Quiz 2 — Boolean Algebra, Gates & Minterms/Maxterms

Question 1 of 15 · easy · Boolean Algebra Laws

Simplify: $A + AB$

Absorption law: $A + AB = A$.

Question 2 of 15 · easy · Logic Gates

The output of a NAND gate when both inputs are 1 is:

NAND(1,1) = NOT(AND(1,1)) = NOT(1) = 0.

Question 3 of 15 · easy · Boolean Algebra Laws

According to De Morgan's theorem, $\overline{A + B}$ equals:

De Morgan's: $\overline{A + B} = \overline{A} \cdot \overline{B}$. Break the bar, change OR to AND.

Question 4 of 15 · easy · Logic Gates

Which gates are called universal gates?

NAND and NOR are universal gates — any Boolean function can be implemented using only NAND or only NOR gates.

Question 5 of 15 · medium · Minterms

For 3 variables (A, B, C), the minterm $m_5$ is:

$5 = 101_2$ → A=1 (normal), B=0 (complemented), C=1 (normal) → $m_5 = A\overline{B}C$.

Question 6 of 15 · medium · Maxterms

For 3 variables (A, B, C), the maxterm $M_3$ is:

$3 = 011_2$ → A=0 → normal ($A$), B=1 → complemented ($\overline{B}$), C=1 → complemented ($\overline{C}$). $M_3 = A + \overline{B} + \overline{C}$.

Question 7 of 15 · medium · Conversion Between Forms

If $F(A,B,C) = \sum m(1, 3, 5, 7)$, the POS form is:

3 variables → indices {0-7}. Minterms {1,3,5,7} → Maxterms = complement = {0,2,4,6}. $F = \prod M(0,2,4,6)$.

Question 8 of 15 · medium · Boolean Algebra Laws

Simplify: $\overline{A} \cdot (\overline{A} + B)$

Absorption: $\overline{A}(\overline{A}+B) = \overline{A}$. (Since $X(X+Y) = X$).

Question 9 of 15 · easy · Logic Gates

$A \oplus B = A\overline{B} + \overline{A}B$

This is the definition of XOR. It outputs 1 when inputs are different.

Question 10 of 15 · easy · Minterms

How many minterms does a 4-variable Boolean function have?

$2^n = 2^4 = 16$ minterms for a 4-variable function.

Question 11 of 15 · easy · Boolean Algebra Laws

Simplify: $AB + A\overline{B}$

Factor: $A(B + \overline{B}) = A \cdot 1 = A$.

Question 12 of 15 · hard · Boolean Algebra Laws

In Boolean algebra, $A + BC = $?

Distributive law of OR over AND (unique to Boolean algebra): $A + BC = (A+B)(A+C)$.

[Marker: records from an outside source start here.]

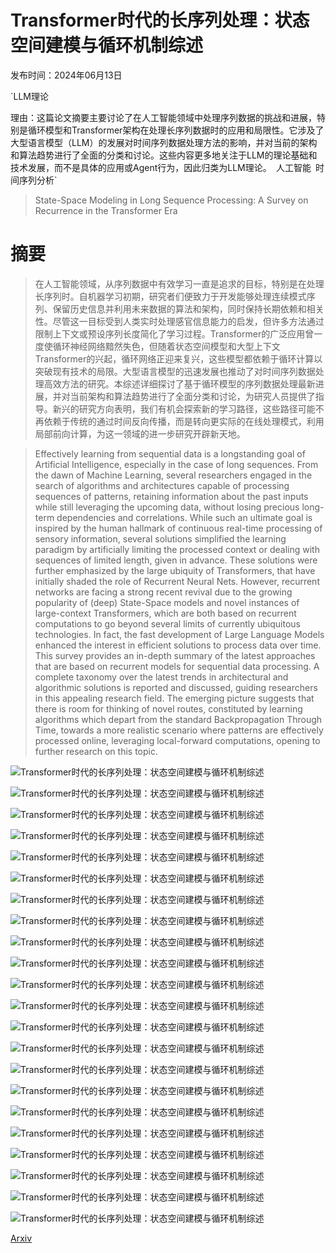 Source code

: # Transformer时代的长序列处理：状态空间建模与循环机制综述

发布时间：2024年06月13日

`LLM理论

理由：这篇论文摘要主要讨论了在人工智能领域中处理序列数据的挑战和进展，特别是循环模型和Transformer架构在处理长序列数据时的应用和局限性。它涉及了大型语言模型（LLM）的发展对时间序列数据处理方法的影响，并对当前的架构和算法趋势进行了全面的分类和讨论。这些内容更多地关注于LLM的理论基础和技术发展，而不是具体的应用或Agent行为，因此归类为LLM理论。` `人工智能` `时间序列分析`

> State-Space Modeling in Long Sequence Processing: A Survey on Recurrence in the Transformer Era

# 摘要

> 在人工智能领域，从序列数据中有效学习一直是追求的目标，特别是在处理长序列时。自机器学习初期，研究者们便致力于开发能够处理连续模式序列、保留历史信息并利用未来数据的算法和架构，同时保持长期依赖和相关性。尽管这一目标受到人类实时处理感官信息能力的启发，但许多方法通过限制上下文或预设序列长度简化了学习过程。Transformer的广泛应用曾一度使循环神经网络黯然失色，但随着状态空间模型和大型上下文Transformer的兴起，循环网络正迎来复兴，这些模型都依赖于循环计算以突破现有技术的局限。大型语言模型的迅速发展也推动了对时间序列数据处理高效方法的研究。本综述详细探讨了基于循环模型的序列数据处理最新进展，并对当前架构和算法趋势进行了全面分类和讨论，为研究人员提供了指导。新兴的研究方向表明，我们有机会探索新的学习路径，这些路径可能不再依赖于传统的通过时间反向传播，而是转向更实际的在线处理模式，利用局部前向计算，为这一领域的进一步研究开辟新天地。

> Effectively learning from sequential data is a longstanding goal of Artificial Intelligence, especially in the case of long sequences. From the dawn of Machine Learning, several researchers engaged in the search of algorithms and architectures capable of processing sequences of patterns, retaining information about the past inputs while still leveraging the upcoming data, without losing precious long-term dependencies and correlations. While such an ultimate goal is inspired by the human hallmark of continuous real-time processing of sensory information, several solutions simplified the learning paradigm by artificially limiting the processed context or dealing with sequences of limited length, given in advance. These solutions were further emphasized by the large ubiquity of Transformers, that have initially shaded the role of Recurrent Neural Nets. However, recurrent networks are facing a strong recent revival due to the growing popularity of (deep) State-Space models and novel instances of large-context Transformers, which are both based on recurrent computations to go beyond several limits of currently ubiquitous technologies. In fact, the fast development of Large Language Models enhanced the interest in efficient solutions to process data over time. This survey provides an in-depth summary of the latest approaches that are based on recurrent models for sequential data processing. A complete taxonomy over the latest trends in architectural and algorithmic solutions is reported and discussed, guiding researchers in this appealing research field. The emerging picture suggests that there is room for thinking of novel routes, constituted by learning algorithms which depart from the standard Backpropagation Through Time, towards a more realistic scenario where patterns are effectively processed online, leveraging local-forward computations, opening to further research on this topic.

![Transformer时代的长序列处理：状态空间建模与循环机制综述](../../../paper_images/2406.09062/x6.png)

![Transformer时代的长序列处理：状态空间建模与循环机制综述](../../../paper_images/2406.09062/x7.png)

![Transformer时代的长序列处理：状态空间建模与循环机制综述](../../../paper_images/2406.09062/x8.png)

![Transformer时代的长序列处理：状态空间建模与循环机制综述](../../../paper_images/2406.09062/x9.png)

![Transformer时代的长序列处理：状态空间建模与循环机制综述](../../../paper_images/2406.09062/x10.png)

![Transformer时代的长序列处理：状态空间建模与循环机制综述](../../../paper_images/2406.09062/x11.png)

![Transformer时代的长序列处理：状态空间建模与循环机制综述](../../../paper_images/2406.09062/x12.png)

![Transformer时代的长序列处理：状态空间建模与循环机制综述](../../../paper_images/2406.09062/x13.png)

![Transformer时代的长序列处理：状态空间建模与循环机制综述](../../../paper_images/2406.09062/x14.png)

![Transformer时代的长序列处理：状态空间建模与循环机制综述](../../../paper_images/2406.09062/x15.png)

![Transformer时代的长序列处理：状态空间建模与循环机制综述](../../../paper_images/2406.09062/x16.png)

![Transformer时代的长序列处理：状态空间建模与循环机制综述](../../../paper_images/2406.09062/x17.png)

![Transformer时代的长序列处理：状态空间建模与循环机制综述](../../../paper_images/2406.09062/x18.png)

![Transformer时代的长序列处理：状态空间建模与循环机制综述](../../../paper_images/2406.09062/x19.png)

![Transformer时代的长序列处理：状态空间建模与循环机制综述](../../../paper_images/2406.09062/x20.png)

![Transformer时代的长序列处理：状态空间建模与循环机制综述](../../../paper_images/2406.09062/x21.png)

![Transformer时代的长序列处理：状态空间建模与循环机制综述](../../../paper_images/2406.09062/x22.png)

![Transformer时代的长序列处理：状态空间建模与循环机制综述](../../../paper_images/2406.09062/x23.png)

![Transformer时代的长序列处理：状态空间建模与循环机制综述](../../../paper_images/2406.09062/x24.png)

![Transformer时代的长序列处理：状态空间建模与循环机制综述](../../../paper_images/2406.09062/x25.png)

![Transformer时代的长序列处理：状态空间建模与循环机制综述](../../../paper_images/2406.09062/sample_128_negative.png)

![Transformer时代的长序列处理：状态空间建模与循环机制综述](../../../paper_images/2406.09062/sample_128_positive.png)

[Arxiv](https://arxiv.org/abs/2406.09062) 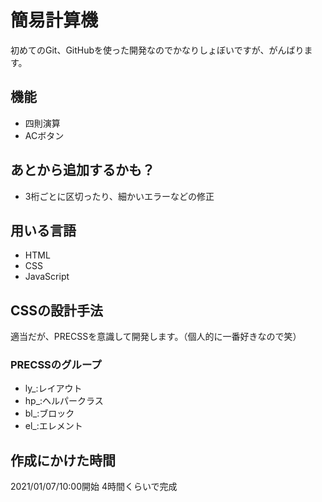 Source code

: # 簡易計算機

初めてのGit、GitHubを使った開発なのでかなりしょぼいですが、がんばります。

## 機能
* 四則演算
* ACボタン

## あとから追加するかも？
* 3桁ごとに区切ったり、細かいエラーなどの修正

## 用いる言語
- HTML
- CSS
- JavaScript

## CSSの設計手法
適当だが、PRECSSを意識して開発します。（個人的に一番好きなので笑）

### PRECSSのグループ
- ly_:レイアウト
- hp_:ヘルパークラス
- bl_:ブロック
- el_:エレメント


## 作成にかけた時間
2021/01/07/10:00開始
4時間くらいで完成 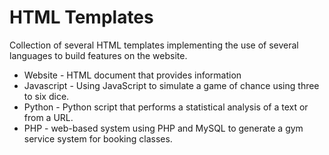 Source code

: # HTML Templates

Collection of several HTML templates implementing the use of several languages to build features on the website.

* Website - HTML document that provides information
* Javascript - Using JavaScript to simulate a game of chance using three to six dice.
* Python - Python script that performs a statistical analysis of a text or from a URL.
* PHP - web-based system using PHP and MySQL to generate a gym service system for booking classes.

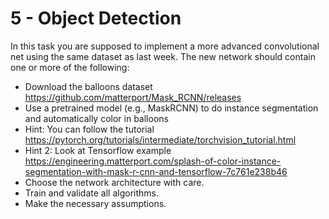 # 5 - Object Detection

In this task you are supposed to implement a more advanced convolutional net using the same dataset as last week. 
The new network should contain one or more of the following:

- Download the balloons dataset https://github.com/matterport/Mask_RCNN/releases 
- Use a pretrained model (e.g., MaskRCNN) to do instance segmentation and automatically color in balloons
- Hint: You can follow the tutorial https://pytorch.org/tutorials/intermediate/torchvision_tutorial.html 
- Hint 2: Look at Tensorflow example https://engineering.matterport.com/splash-of-color-instance-segmentation-with-mask-r-cnn-and-tensorflow-7c761e238b46 
- Choose the network architecture with care.
- Train and validate all algorithms.
- Make the necessary assumptions.

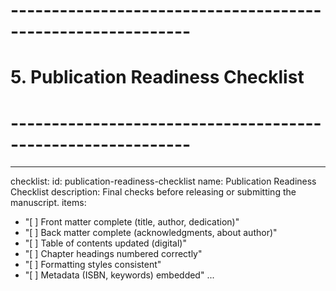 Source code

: # ------------------------------------------------------------

# 5. Publication Readiness Checklist

# ------------------------------------------------------------

---

checklist:
id: publication-readiness-checklist
name: Publication Readiness Checklist
description: Final checks before releasing or submitting the manuscript.
items:

- "[ ] Front matter complete (title, author, dedication)"
- "[ ] Back matter complete (acknowledgments, about author)"
- "[ ] Table of contents updated (digital)"
- "[ ] Chapter headings numbered correctly"
- "[ ] Formatting styles consistent"
- "[ ] Metadata (ISBN, keywords) embedded"
  ...
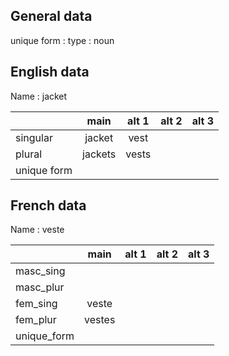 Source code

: ## General data

unique form :
type : noun

## English data

Name : jacket

|             |  main   | alt 1 | alt 2 | alt 3 |
| :---------- | :-----: | :---: | :---: | ----- |
| singular    | jacket  | vest  |       |       |
| plural      | jackets | vests |       |       |
| unique form |         |       |       |       |

## French data

Name : veste

|             |  main  | alt 1 | alt 2 | alt 3 |
| :---------- | :----: | :---: | :---: | :---: |
| masc_sing   |        |       |       |       |
| masc_plur   |        |       |       |       |
| fem_sing    | veste  |       |       |       |
| fem_plur    | vestes |       |       |       |
| unique_form |        |       |       |       |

Question 13 of 15 · easy · Maxterms

A maxterm $M_i$ equals 0 for exactly one input combination.

Each maxterm is defined to be 0 for exactly ONE input combination (the one corresponding to index $i$) and 1 for all others.

Question 14 of 15 · medium · Conversion Between Forms

What is the complement of $F = \sum m(0, 2, 5)$ for a 3-variable function?

The complement uses the remaining indices. All = {0,1,2,3,4,5,6,7}. F uses {0,2,5}. $\overline{F} = \sum m(1,3,4,6,7)$.

Question 15 of 15 · medium · Logic Gates

What is $1 \oplus 0 \oplus 1$?

Step by step: $1 \oplus 0 = 1$ (different → 1), then $1 \oplus 1 = 0$ (same → 0). Answer: 0.